Models may also present exemplars of typical or possible solutions. Additionally, they may be used to provide partial descriptions of systems.

What is in a Model?

Models have two major aspects: meaningful information (semantics) and visual presentation (notation).

The semantic aspect captures the meaning of a system while the visual presentation shows this semantic information in a form that can be seen, browsed and edited by humans.

Introducing the UML

The UML is a language for visualising, specifying, constructing and documenting the artifacts of a software-intensive system.

The UML is more than a collection of graphical symbols. Behind each symbol are well defined semantics. One person can express a model in The UML and another person can interpret the model using this common visual notation.

The UML enables designers to specify models that are precise, unambiguous and complete.

The UML is not a visual programming language, but its models can be directly connected to a variety of programming languages. It is possible to map from a model in The UML to a programming language or even to tables in a relational database.

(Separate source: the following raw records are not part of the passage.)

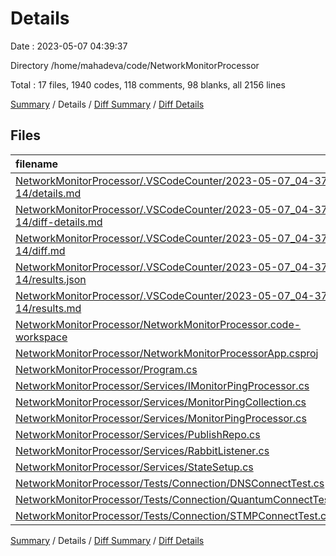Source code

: # Details

Date : 2023-05-07 04:39:37

Directory /home/mahadeva/code/NetworkMonitorProcessor

Total : 17 files,  1940 codes, 118 comments, 98 blanks, all 2156 lines

[Summary](results.md) / Details / [Diff Summary](diff.md) / [Diff Details](diff-details.md)

## Files
| filename | language | code | comment | blank | total |
| :--- | :--- | ---: | ---: | ---: | ---: |
| [NetworkMonitorProcessor/.VSCodeCounter/2023-05-07_04-37-14/details.md](/NetworkMonitorProcessor/.VSCodeCounter/2023-05-07_04-37-14/details.md) | Markdown | 21 | 0 | 6 | 27 |
| [NetworkMonitorProcessor/.VSCodeCounter/2023-05-07_04-37-14/diff-details.md](/NetworkMonitorProcessor/.VSCodeCounter/2023-05-07_04-37-14/diff-details.md) | Markdown | 9 | 0 | 6 | 15 |
| [NetworkMonitorProcessor/.VSCodeCounter/2023-05-07_04-37-14/diff.md](/NetworkMonitorProcessor/.VSCodeCounter/2023-05-07_04-37-14/diff.md) | Markdown | 12 | 0 | 7 | 19 |
| [NetworkMonitorProcessor/.VSCodeCounter/2023-05-07_04-37-14/results.json](/NetworkMonitorProcessor/.VSCodeCounter/2023-05-07_04-37-14/results.json) | JSON | 1 | 0 | 0 | 1 |
| [NetworkMonitorProcessor/.VSCodeCounter/2023-05-07_04-37-14/results.md](/NetworkMonitorProcessor/.VSCodeCounter/2023-05-07_04-37-14/results.md) | Markdown | 20 | 0 | 7 | 27 |
| [NetworkMonitorProcessor/NetworkMonitorProcessor.code-workspace](/NetworkMonitorProcessor/NetworkMonitorProcessor.code-workspace) | JSON with Comments | 11 | 0 | 0 | 11 |
| [NetworkMonitorProcessor/NetworkMonitorProcessorApp.csproj](/NetworkMonitorProcessor/NetworkMonitorProcessorApp.csproj) | XML | 37 | 0 | 9 | 46 |
| [NetworkMonitorProcessor/Program.cs](/NetworkMonitorProcessor/Program.cs) | C# | 34 | 0 | 4 | 38 |
| [NetworkMonitorProcessor/Services/IMonitorPingProcessor.cs](/NetworkMonitorProcessor/Services/IMonitorPingProcessor.cs) | C# | 21 | 0 | 0 | 21 |
| [NetworkMonitorProcessor/Services/MonitorPingCollection.cs](/NetworkMonitorProcessor/Services/MonitorPingCollection.cs) | C# | 330 | 13 | 19 | 362 |
| [NetworkMonitorProcessor/Services/MonitorPingProcessor.cs](/NetworkMonitorProcessor/Services/MonitorPingProcessor.cs) | C# | 508 | 54 | 1 | 563 |
| [NetworkMonitorProcessor/Services/PublishRepo.cs](/NetworkMonitorProcessor/Services/PublishRepo.cs) | C# | 151 | 26 | 4 | 181 |
| [NetworkMonitorProcessor/Services/RabbitListener.cs](/NetworkMonitorProcessor/Services/RabbitListener.cs) | C# | 398 | 0 | 0 | 398 |
| [NetworkMonitorProcessor/Services/StateSetup.cs](/NetworkMonitorProcessor/Services/StateSetup.cs) | C# | 170 | 1 | 17 | 188 |
| [NetworkMonitorProcessor/Tests/Connection/DNSConnectTest.cs](/NetworkMonitorProcessor/Tests/Connection/DNSConnectTest.cs) | C# | 77 | 9 | 4 | 90 |
| [NetworkMonitorProcessor/Tests/Connection/QuantumConnectTest.cs](/NetworkMonitorProcessor/Tests/Connection/QuantumConnectTest.cs) | C# | 67 | 6 | 13 | 86 |
| [NetworkMonitorProcessor/Tests/Connection/STMPConnectTest.cs](/NetworkMonitorProcessor/Tests/Connection/STMPConnectTest.cs) | C# | 73 | 9 | 1 | 83 |

[Summary](results.md) / Details / [Diff Summary](diff.md) / [Diff Details](diff-details.md)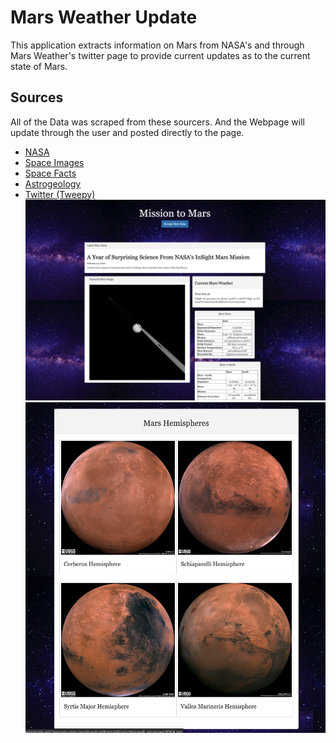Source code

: # Mars Weather Update
This application extracts information on Mars from NASA's and through Mars Weather's twitter page to provide current updates as to the current state of Mars.

## Sources 
All of the Data was scraped from these sourcers. And the Webpage will update through the user and posted directly to the page.
* [NASA](https://mars.nasa.gov/news/)
* [Space Images](https://www.jpl.nasa.gov)
* [Space Facts](https://space-facts.com/mars/)
* [Astrogeology](https://astrogeology.usgs.gov)
* [Twitter (Tweepy)](https://twitter.com/MarsWxReport)
![](Screenshots/Screen%20Shot%202020-02-26%20at%206.08.19%20PM.png)
![](Screenshots/Screen%20Shot%202020-02-26%20at%206.09.27%20PM.png)
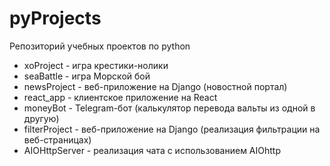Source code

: # pyProjects
Репозиторий учебных проектов по python

<ul>
<li>xoProject - игра крестики-нолики
<li>seaBattle - игра Морской бой
<li>newsProject - веб-приложение на Django (новостной портал)
<li>react_app - клиентское приложение на React
<li>moneyBot - Telegram-бот (калькулятор перевода вальты из одной в другую)
<li>filterProject - веб-приложение на Django (реализация фильтрации на веб-страницах)
<li>AIOHttpServer - реализация чата с использованием AIOhttp
</ul>
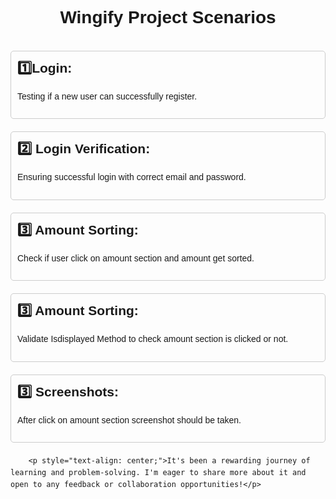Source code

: <!DOCTYPE html>
<html lang="en">
<head>
   
   
</head>
<body style="font-family: Arial, sans-serif; line-height: 1.6; margin: 0; padding: 20px;">
    <div style="max-width: 800px; margin: auto;">
        <h1 style="text-align: center; margin-bottom: 30px;">Wingify Project Scenarios</h1>
        <ul style="list-style: none; padding: 0;">
            <li style="margin-bottom: 20px; border: 1px solid #ccc; border-radius: 5px; padding: 10px;">
                <h2 style="margin-top: 0;">1️⃣Login:</h2>
                <p>Testing if a new user can successfully register.</p>
            </li>
            <li style="margin-bottom: 20px; border: 1px solid #ccc; border-radius: 5px; padding: 10px;">
                <h2 style="margin-top: 0;">2️⃣ Login Verification:</h2>
                <p>Ensuring successful login with correct email and password. <p>
            </li>
            <li style="margin-bottom: 20px; border: 1px solid #ccc; border-radius: 5px; padding: 10px;">
                <h2 style="margin-top: 0;">3️⃣ Amount Sorting:</h2>
                <p>Check if user click on amount section and amount get sorted.</p>
            </li>
             <li style="margin-bottom: 20px; border: 1px solid #ccc; border-radius: 5px; padding: 10px;">
                <h2 style="margin-top: 0;">3️⃣ Amount Sorting:</h2>
                <p>Validate Isdisplayed Method to check amount section is clicked or not.</p>
            </li>
             <li style="margin-bottom: 20px; border: 1px solid #ccc; border-radius: 5px; padding: 10px;">
                <h2 style="margin-top: 0;">3️⃣ Screenshots:</h2>
                <p>After click on amount section screenshot should be taken.</p>
            </li>
        </ul>


          
         
        <p style="text-align: center;">It's been a rewarding journey of learning and problem-solving. I'm eager to share more about it and open to any feedback or collaboration opportunities!</p>
    
</body>
</html>
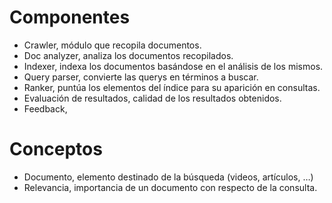 # Componentes
- Crawler, módulo que recopila documentos.
- Doc analyzer, analiza los documentos recopilados.
- Indexer, indexa los documentos basándose en el análisis de los mismos.
- Query parser, convierte las querys en términos a buscar.
- Ranker, puntúa los elementos del índice para su aparición en consultas.
- Evaluación de resultados, calidad de los resultados obtenidos.
- Feedback, 
# Conceptos
- Documento, elemento destinado de la búsqueda (videos, artículos, …)
- Relevancia, importancia de un documento con respecto de la consulta.

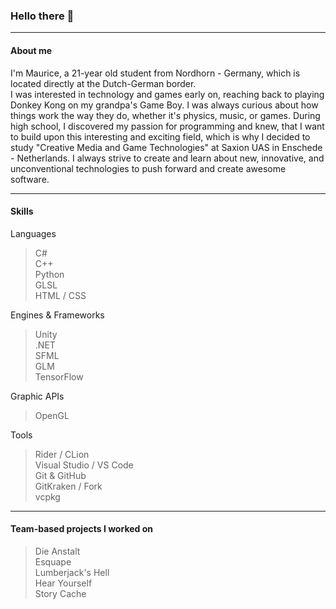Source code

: ### Hello there 👋
***
#### About me
I'm Maurice, a 21-year old student from Nordhorn - Germany, which is located directly at the Dutch-German border.</br> I was interested in technology and games early on, reaching back to playing Donkey Kong on my grandpa's Game Boy. I was always curious about how things work the way they do, whether it's physics, music, or games. During high school, I discovered my passion for programming and knew, that I want to build upon this interesting and exciting field, which is why I decided to study "Creative Media and Game Technologies" at Saxion UAS in Enschede - Netherlands. I always strive to create and learn about new, innovative, and unconventional technologies to push forward and create awesome software.
***
#### Skills
Languages
 > C# </br>
 > C++ </br>
 > Python </br>
 > GLSL </br>
 > HTML / CSS </br>

Engines & Frameworks
> Unity </br>
> .NET </br>
> SFML </br>
> GLM </br>
> TensorFlow </br>

Graphic APIs
> OpenGL

Tools
> Rider / CLion </br>
> Visual Studio / VS Code </br>
> Git & GitHub </br>
> GitKraken / Fork </br>
> vcpkg
***
#### Team-based projects I worked on
> Die Anstalt </br>
> Esquape </br>
> Lumberjack's Hell </br>
> Hear Yourself </br>
> Story Cache </br>
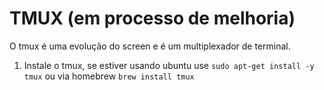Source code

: # TMUX (em processo de melhoria)

O tmux é uma evolução do screen e é um multiplexador de terminal.

1. Instale o tmux, se estiver usando ubuntu use `sudo apt-get install -y tmux` ou via homebrew `brew install tmux`
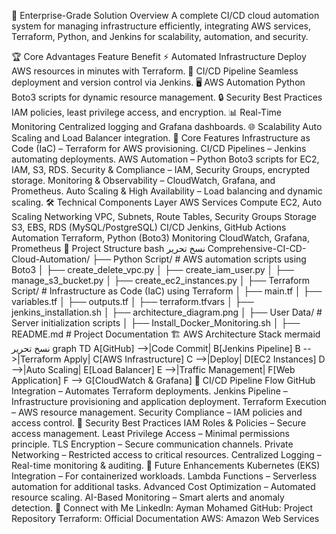 🌟 Enterprise-Grade Solution Overview
A complete CI/CD cloud automation system for managing infrastructure efficiently, integrating AWS services, Terraform, Python, and Jenkins for scalability, automation, and security.

🏆 Core Advantages
Feature	Benefit
⚡ Automated Infrastructure	Deploy AWS resources in minutes with Terraform.
🔄 CI/CD Pipeline	Seamless deployment and version control via Jenkins.
🖥️ AWS Automation	Python Boto3 scripts for dynamic resource management.
🔒 Security Best Practices	IAM policies, least privilege access, and encryption.
📊 Real-Time Monitoring	Centralized logging and Grafana dashboards.
🌐 Scalability	Auto Scaling and Load Balancer integration.
🌟 Core Features
Infrastructure as Code (IaC) – Terraform for AWS provisioning.
CI/CD Pipelines – Jenkins automating deployments.
AWS Automation – Python Boto3 scripts for EC2, IAM, S3, RDS.
Security & Compliance – IAM, Security Groups, encrypted storage.
Monitoring & Observability – CloudWatch, Grafana, and Prometheus.
Auto Scaling & High Availability – Load balancing and dynamic scaling.
🛠 Technical Components
Layer	AWS Services
Compute	EC2, Auto Scaling
Networking	VPC, Subnets, Route Tables, Security Groups
Storage	S3, EBS, RDS (MySQL/PostgreSQL)
CI/CD	Jenkins, GitHub Actions
Automation	Terraform, Python (Boto3)
Monitoring	CloudWatch, Grafana, Prometheus
📂 Project Structure
bash
نسخ
تحرير
Comprehensive-CI-CD-Cloud-Automation/
├── Python Script/       # AWS automation scripts using Boto3
│   ├── create_delete_vpc.py
│   ├── create_iam_user.py
│   ├── manage_s3_bucket.py
│   ├── create_ec2_instances.py
│
├── Terraform Script/    # Infrastructure as Code (IaC) using Terraform
│   ├── main.tf
│   ├── variables.tf
│   ├── outputs.tf
│   ├── terraform.tfvars
│   ├── jenkins_installation.sh
│   ├── architecture_diagram.png
│
├── User Data/           # Server initialization scripts
│   ├── Install_Docker_Monitoring.sh
│
├── README.md            # Project Documentation
🏗 AWS Architecture Stack
mermaid
نسخ
تحرير
graph TD
    A[GitHub] -->|Code Commit| B[Jenkins Pipeline]
    B -->|Terraform Apply| C[AWS Infrastructure]
    C -->|Deploy| D[EC2 Instances]
    D -->|Auto Scaling| E[Load Balancer]
    E -->|Traffic Management| F[Web Application]
    F --> G[CloudWatch & Grafana]
🔄 CI/CD Pipeline Flow
GitHub Integration – Automates Terraform deployments.
Jenkins Pipeline – Infrastructure provisioning and application deployment.
Terraform Execution – AWS resource management.
Security Compliance – IAM policies and access control.
🔐 Security Best Practices
IAM Roles & Policies – Secure access management.
Least Privilege Access – Minimal permissions principle.
TLS Encryption – Secure communication channels.
Private Networking – Restricted access to critical resources.
Centralized Logging – Real-time monitoring & auditing.
🚀 Future Enhancements
Kubernetes (EKS) Integration – For containerized workloads.
Lambda Functions – Serverless automation for additional tasks.
Advanced Cost Optimization – Automated resource scaling.
AI-Based Monitoring – Smart alerts and anomaly detection.
🤝 Connect with Me
LinkedIn: Ayman Mohamed
GitHub: Project Repository
Terraform: Official Documentation
AWS: Amazon Web Services
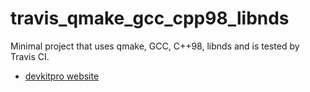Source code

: # travis_qmake_gcc_cpp98_libnds

Minimal project that uses qmake, GCC, C++98, libnds and is tested by Travis CI.

 * [devkitpro website](http://devkitpro.org)

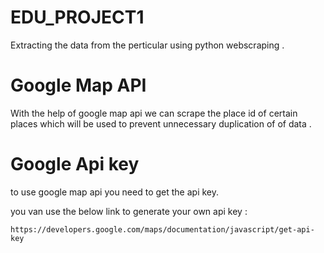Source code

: # EDU_PROJECT1

Extracting the data from the perticular using python webscraping .

# Google Map API

With the help of google map api we can scrape the place id of certain places which will be used to prevent unnecessary duplication of of data .
# Google Api key
to use google map api you need to get the api key.

you van use the below link to generate your own api key :
  
    https://developers.google.com/maps/documentation/javascript/get-api-key
    

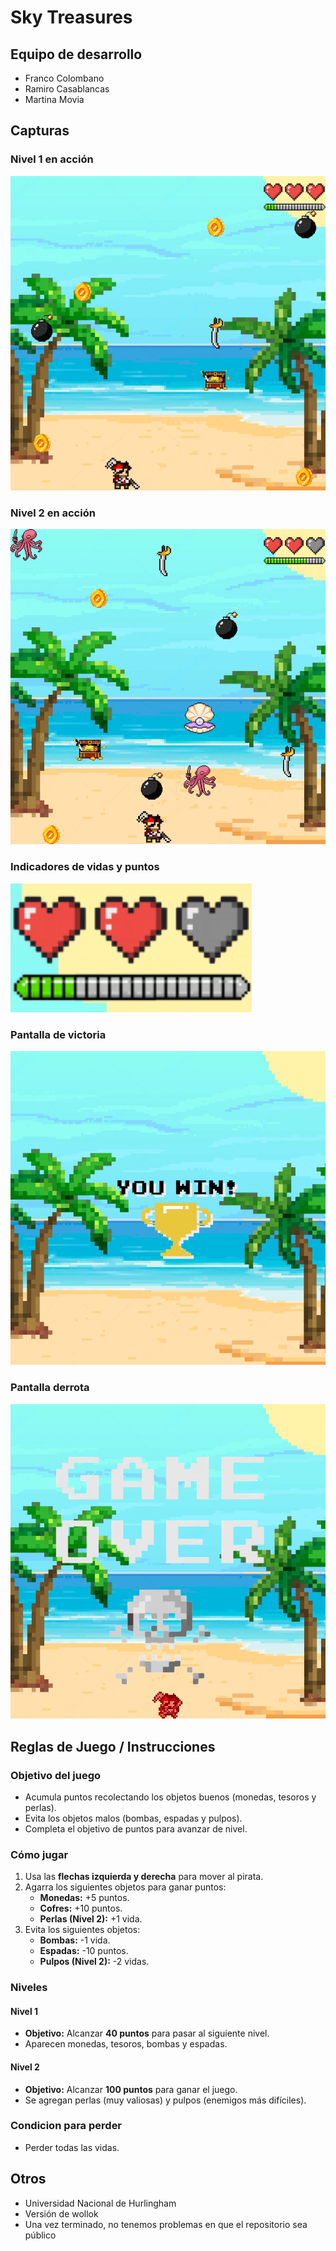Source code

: # Sky Treasures

## Equipo de desarrollo

- Franco Colombano
- Ramiro Casablancas
- Martina Movia

## Capturas

### Nivel 1 en acción
![Nivel 1](assets/screenshots/screenshotLvl1.png)

### Nivel 2 en acción
![Nivel 2](assets/screenshots/screenshotLvl2.png)

### Indicadores de vidas y puntos
![Indicadores de vidas y puntos](assets/screenshots/schreenshotIndicadores.png)

### Pantalla de victoria
![Pantalla de victoria](assets/screenshots/screenshotVictoria.png)

### Pantalla derrota
![Pantalla derrota](assets/screenshots/screenshotGameOver.png)

## Reglas de Juego / Instrucciones

### Objetivo del juego
- Acumula puntos recolectando los objetos buenos (monedas, tesoros y perlas).
- Evita los objetos malos (bombas, espadas y pulpos).
- Completa el objetivo de puntos para avanzar de nivel.



### Cómo jugar
1. Usa las **flechas izquierda y derecha** para mover al pirata.
2. Agarra los siguientes objetos para ganar puntos:
   - **Monedas:** +5 puntos.
   - **Cofres:** +10 puntos.
   - **Perlas (Nivel 2):** +1 vida.
3. Evita los siguientes objetos:
   - **Bombas:** -1 vida.
   - **Espadas:** -10 puntos.
   - **Pulpos (Nivel 2):** -2 vidas.



### Niveles
#### Nivel 1
- **Objetivo:** Alcanzar **40 puntos** para pasar al siguiente nivel.
- Aparecen monedas, tesoros, bombas y espadas.

#### Nivel 2
- **Objetivo:** Alcanzar **100 puntos** para ganar el juego.
- Se agregan perlas (muy valiosas) y pulpos (enemigos más difíciles).



### Condicion para perder
- Perder todas las vidas.




## Otros

- Universidad Nacional de Hurlingham
- Versión de wollok
- Una vez terminado, no tenemos problemas en que el repositorio sea público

The UML is a language for documenting. It can be used to document many artifacts produced during a software development lifecycle; requirements, architecture, design, source code, project plans, tests, prototypes, releases etc.

If you can think it, The UML can model it.

Architecture

In The UML, software architecture is the organisational structure of a system, including decomposition into its parts, their connectivity, interaction mechanisms and the principles that guide the design of the system.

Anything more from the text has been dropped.